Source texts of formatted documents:
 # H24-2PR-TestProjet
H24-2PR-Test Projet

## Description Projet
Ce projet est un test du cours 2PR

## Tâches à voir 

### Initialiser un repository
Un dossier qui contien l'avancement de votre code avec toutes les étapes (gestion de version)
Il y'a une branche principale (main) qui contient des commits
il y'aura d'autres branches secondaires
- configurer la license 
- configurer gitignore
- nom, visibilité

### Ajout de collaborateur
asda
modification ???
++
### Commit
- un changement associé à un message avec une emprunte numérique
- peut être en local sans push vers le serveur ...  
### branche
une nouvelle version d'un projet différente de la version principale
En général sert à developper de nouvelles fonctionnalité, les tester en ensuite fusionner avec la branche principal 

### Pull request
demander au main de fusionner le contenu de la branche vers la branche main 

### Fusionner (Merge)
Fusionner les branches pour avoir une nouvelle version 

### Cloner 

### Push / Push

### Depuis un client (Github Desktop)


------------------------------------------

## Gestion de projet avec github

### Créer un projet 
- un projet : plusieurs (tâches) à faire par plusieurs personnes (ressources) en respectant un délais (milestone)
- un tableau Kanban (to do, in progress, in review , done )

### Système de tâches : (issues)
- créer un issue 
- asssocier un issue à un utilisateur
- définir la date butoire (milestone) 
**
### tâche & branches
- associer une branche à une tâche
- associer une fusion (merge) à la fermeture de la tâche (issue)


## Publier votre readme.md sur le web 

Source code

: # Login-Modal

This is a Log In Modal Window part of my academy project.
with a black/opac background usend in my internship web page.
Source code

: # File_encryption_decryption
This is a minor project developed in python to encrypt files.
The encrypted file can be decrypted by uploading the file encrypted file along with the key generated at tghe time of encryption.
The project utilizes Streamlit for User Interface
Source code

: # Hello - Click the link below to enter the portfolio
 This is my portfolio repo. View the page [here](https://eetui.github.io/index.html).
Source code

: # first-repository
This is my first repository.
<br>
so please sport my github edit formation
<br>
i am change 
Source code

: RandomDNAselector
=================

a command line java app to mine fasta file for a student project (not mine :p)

* * *

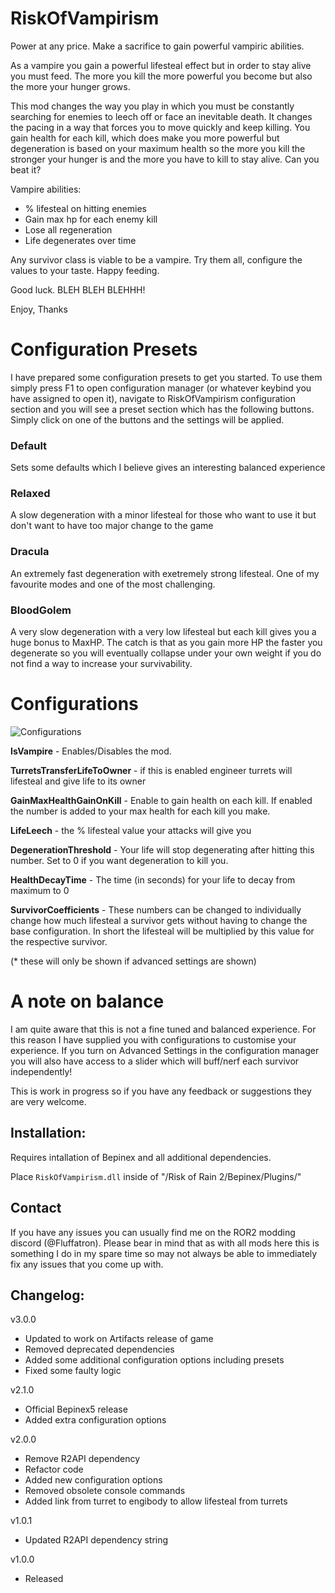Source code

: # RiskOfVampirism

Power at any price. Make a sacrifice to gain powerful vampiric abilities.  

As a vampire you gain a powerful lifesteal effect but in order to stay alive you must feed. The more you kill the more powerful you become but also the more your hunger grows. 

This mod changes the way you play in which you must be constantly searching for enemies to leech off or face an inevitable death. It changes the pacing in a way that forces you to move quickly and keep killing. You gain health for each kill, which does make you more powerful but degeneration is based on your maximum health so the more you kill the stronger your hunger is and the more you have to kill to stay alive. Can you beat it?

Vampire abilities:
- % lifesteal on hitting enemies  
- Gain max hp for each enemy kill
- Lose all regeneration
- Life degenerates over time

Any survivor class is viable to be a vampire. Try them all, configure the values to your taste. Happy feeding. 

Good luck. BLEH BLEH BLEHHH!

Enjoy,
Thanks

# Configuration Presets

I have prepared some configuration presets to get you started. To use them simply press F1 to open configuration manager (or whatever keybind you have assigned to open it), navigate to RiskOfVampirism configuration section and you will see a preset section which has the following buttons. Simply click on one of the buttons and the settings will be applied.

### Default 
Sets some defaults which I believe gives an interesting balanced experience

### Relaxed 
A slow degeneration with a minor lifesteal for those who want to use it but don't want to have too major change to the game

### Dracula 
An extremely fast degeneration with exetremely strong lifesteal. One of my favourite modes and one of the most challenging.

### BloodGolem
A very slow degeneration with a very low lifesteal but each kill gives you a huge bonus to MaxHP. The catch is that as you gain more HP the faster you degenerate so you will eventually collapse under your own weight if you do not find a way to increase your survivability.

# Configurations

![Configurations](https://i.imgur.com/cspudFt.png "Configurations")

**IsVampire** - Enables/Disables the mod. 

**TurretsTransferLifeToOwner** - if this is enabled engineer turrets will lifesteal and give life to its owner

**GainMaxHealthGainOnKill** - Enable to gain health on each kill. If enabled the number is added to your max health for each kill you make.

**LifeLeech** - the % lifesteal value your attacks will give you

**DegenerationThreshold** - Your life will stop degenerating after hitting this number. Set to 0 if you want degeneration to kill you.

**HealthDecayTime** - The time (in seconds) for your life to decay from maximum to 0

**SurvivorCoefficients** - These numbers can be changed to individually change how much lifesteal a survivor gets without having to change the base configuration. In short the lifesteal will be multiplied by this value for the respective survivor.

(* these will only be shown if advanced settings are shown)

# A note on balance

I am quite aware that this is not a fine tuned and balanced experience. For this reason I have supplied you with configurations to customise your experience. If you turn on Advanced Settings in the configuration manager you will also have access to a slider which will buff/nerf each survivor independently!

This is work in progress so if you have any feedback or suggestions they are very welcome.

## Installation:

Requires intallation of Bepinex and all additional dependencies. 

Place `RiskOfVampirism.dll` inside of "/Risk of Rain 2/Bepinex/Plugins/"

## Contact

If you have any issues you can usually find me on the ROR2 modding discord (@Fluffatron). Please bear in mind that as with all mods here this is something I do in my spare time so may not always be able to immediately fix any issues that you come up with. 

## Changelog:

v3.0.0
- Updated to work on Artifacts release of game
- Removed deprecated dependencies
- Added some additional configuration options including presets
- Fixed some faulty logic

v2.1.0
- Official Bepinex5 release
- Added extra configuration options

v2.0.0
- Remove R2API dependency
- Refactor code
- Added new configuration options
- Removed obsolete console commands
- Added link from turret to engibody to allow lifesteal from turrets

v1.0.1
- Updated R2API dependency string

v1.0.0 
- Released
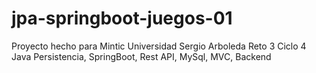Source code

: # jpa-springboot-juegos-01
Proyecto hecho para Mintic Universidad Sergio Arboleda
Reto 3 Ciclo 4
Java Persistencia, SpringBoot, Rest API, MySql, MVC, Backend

...

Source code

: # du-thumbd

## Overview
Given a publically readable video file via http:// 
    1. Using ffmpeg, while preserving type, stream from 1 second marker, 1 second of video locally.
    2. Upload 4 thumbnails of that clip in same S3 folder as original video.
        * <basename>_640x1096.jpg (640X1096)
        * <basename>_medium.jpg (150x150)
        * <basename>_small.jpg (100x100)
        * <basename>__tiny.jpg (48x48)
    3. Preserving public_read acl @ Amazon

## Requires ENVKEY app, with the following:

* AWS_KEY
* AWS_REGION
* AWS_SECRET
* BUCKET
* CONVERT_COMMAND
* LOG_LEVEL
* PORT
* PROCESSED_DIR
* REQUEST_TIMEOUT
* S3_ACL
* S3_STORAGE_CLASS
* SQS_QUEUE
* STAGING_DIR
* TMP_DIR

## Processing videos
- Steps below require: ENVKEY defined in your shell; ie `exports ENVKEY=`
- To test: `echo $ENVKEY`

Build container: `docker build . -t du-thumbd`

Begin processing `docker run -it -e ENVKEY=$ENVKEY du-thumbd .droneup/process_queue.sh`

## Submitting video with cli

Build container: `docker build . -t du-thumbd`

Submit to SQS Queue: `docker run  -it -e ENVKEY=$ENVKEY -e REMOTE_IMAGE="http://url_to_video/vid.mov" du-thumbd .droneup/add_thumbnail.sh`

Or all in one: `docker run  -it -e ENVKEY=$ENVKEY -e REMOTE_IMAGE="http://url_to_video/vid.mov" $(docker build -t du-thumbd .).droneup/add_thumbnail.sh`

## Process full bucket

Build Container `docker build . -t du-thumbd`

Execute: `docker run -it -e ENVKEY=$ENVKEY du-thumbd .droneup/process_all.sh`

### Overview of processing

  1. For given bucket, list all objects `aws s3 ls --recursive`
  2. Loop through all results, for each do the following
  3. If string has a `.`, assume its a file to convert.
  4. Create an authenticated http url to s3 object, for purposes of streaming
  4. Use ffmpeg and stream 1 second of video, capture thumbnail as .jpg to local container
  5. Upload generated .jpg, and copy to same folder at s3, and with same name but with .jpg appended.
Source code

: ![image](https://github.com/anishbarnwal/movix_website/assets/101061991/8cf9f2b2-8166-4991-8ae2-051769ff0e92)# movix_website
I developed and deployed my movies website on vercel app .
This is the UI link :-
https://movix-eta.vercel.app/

▸ TASK BRIEF: Look through the records and copy every line that has the word "options".

▸ RESULT:
- Added some additional configuration options including presets
- Added extra configuration options
- Added new configuration options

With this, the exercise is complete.